Uma vez eu vi uma garota de uns 13 anos, extremamente tímida, tentando fazer um cosplay de anime num palco ao ar livre, com no mínimo 300 pessoas olhando para ela. Seu cosplay não tinha a menor graça, mas quando ela girou, sua saia subiu e os meninos gritaram. Percebendo que esse era o único modo de não ser vaiada, ela improvisou outros giros, sempre seguidos de gritos de incentivo de um bando de adolescentes. Talvez ela tenha chegado a acreditar que as pessoas realmente gostaram dela, já que sua performance estava gerando uma reação e recebendo atenção, assim como a maioria das mulheres pensa que está bonita quando usa uma roupa ousada, diferente, ou possui um corpo atraente. Mas há uma grande diferença entre ter beleza e apelar para o instinto sexual. O desejo em relação a um objeto sexual, representado pelo corpo, não comporta uma percepção estética nem uma apreciação da forma, como ocorre na contemplação da natureza ou de uma obra artística. Muito do que é considerado "beleza feminina" hoje em dia não passa de técnicas para gerar estímulo sexual, que passa longe de se encaixar em qualquer conceito estético de "belo". Em outras palavras, não apenas não se trata de beleza, mas às vezes do seu extremo oposto. A beleza é apreciada com a sensibilidade, não com o apetite. Se trata então uma manipulação da imagem para aparentar uma beleza inexistente. Nesse sentido, a beleza parece estar em decadência, tanto quanto o valor ético da verdade. 
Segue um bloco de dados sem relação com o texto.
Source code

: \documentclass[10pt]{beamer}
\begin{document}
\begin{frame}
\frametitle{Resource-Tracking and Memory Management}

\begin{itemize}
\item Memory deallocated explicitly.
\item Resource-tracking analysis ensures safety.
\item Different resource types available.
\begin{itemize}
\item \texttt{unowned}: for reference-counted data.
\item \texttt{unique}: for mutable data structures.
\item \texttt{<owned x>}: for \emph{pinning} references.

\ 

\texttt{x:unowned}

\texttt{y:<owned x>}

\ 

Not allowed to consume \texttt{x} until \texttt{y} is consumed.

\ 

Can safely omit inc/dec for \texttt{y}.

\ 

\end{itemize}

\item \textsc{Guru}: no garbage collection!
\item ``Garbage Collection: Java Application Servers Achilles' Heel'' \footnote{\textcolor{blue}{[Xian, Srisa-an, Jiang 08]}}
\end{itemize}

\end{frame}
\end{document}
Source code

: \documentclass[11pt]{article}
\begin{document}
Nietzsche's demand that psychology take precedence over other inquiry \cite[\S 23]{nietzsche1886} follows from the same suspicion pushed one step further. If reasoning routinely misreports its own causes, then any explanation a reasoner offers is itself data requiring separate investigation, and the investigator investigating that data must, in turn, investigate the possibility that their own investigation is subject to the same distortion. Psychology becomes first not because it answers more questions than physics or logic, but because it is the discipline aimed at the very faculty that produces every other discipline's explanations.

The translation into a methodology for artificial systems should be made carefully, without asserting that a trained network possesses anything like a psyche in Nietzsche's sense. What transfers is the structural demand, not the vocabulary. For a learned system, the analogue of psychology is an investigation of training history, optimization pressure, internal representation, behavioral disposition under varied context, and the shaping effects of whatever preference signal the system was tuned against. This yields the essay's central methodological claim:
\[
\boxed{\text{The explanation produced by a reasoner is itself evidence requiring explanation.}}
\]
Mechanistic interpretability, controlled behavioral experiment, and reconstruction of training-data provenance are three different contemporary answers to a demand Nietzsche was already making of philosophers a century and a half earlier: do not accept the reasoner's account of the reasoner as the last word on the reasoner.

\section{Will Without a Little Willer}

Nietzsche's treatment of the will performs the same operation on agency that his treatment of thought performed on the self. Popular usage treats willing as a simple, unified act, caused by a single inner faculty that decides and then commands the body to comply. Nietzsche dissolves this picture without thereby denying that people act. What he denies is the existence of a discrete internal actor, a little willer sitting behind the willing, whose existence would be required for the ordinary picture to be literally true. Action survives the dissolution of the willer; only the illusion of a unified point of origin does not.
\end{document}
Quando o sujeito diz que "não existe mulher feia, é você que bebeu pouco", de fato ele está afirmando que a beleza pode resultar da distorção da realidade. A vaidade causa uma competição insana, como um guerra por atenção, em que usamos técnicas para condicionar respostas volitivas com qualquer estímulo que possa se sobrepor aos demais. Para isso usamos cores, formas, sons, aromas e discursos planejados para atrair a atenção, e não a avaliação sóbria e refletida. Isso é técnica publicitária, vendemos nossa imagem sem apresentar o conteúdo. Quando alguém usa algo que chama a atenção (que gera um estímulo mais forte que os outros), os outros precisam copiar para permanecer competitivos, e se possível chamar ainda mais atenção, o que sobrecarrega os estímulos, elimina a criatividade, e cria uma corrida sem fim. Uma guerra armamentista da aparência. Depois reclamamos que dá muito trabalho viver assim. Nós gastamos mais dinheiro para manter uma aparência competitiva do que com educação. Mas quanto mais a guerra avança, mais perdemos a capacidade de perceber a beleza natural das coisas, assim como um paladar saturado de condimentos não consegue mais sentir o gosto natural dos alimentos. Nós trocamos a beleza pela manipulação da imagem. A manipulação da imagem protege da verdade, nos dando a credencial de uma beleza que de fato não temos, porque perdemos nossa sensibilidade para a beleza. 

Quando passamos a meramente reproduzir o que é considerado belo pelo senso comum, estamos fazendo o mesmo que alguém que reproduz o senso comum como se fosse um conhecimento objetivamente válido. Assim como o pseudo-intelectual é um ignorante que se passa por sábio, a pessoa que segue um modelo apenas se passa por bela. Mas no reino da beleza nós aceitamos a aparência por realidade. Nós perdemos exatamente aquilo que admiramos na natureza: nossa existência, por si só, deixa de ser bela. Este processo provavelmente faz parte da nossa desconexão com a natureza: deixamos de ser belos como as coisas naturais, passamos a ser reproduções daquilo que apela para os impulsos irracionais da mentalidade civilizada. Deixamos de ser belos para atrair pulsões de consumo.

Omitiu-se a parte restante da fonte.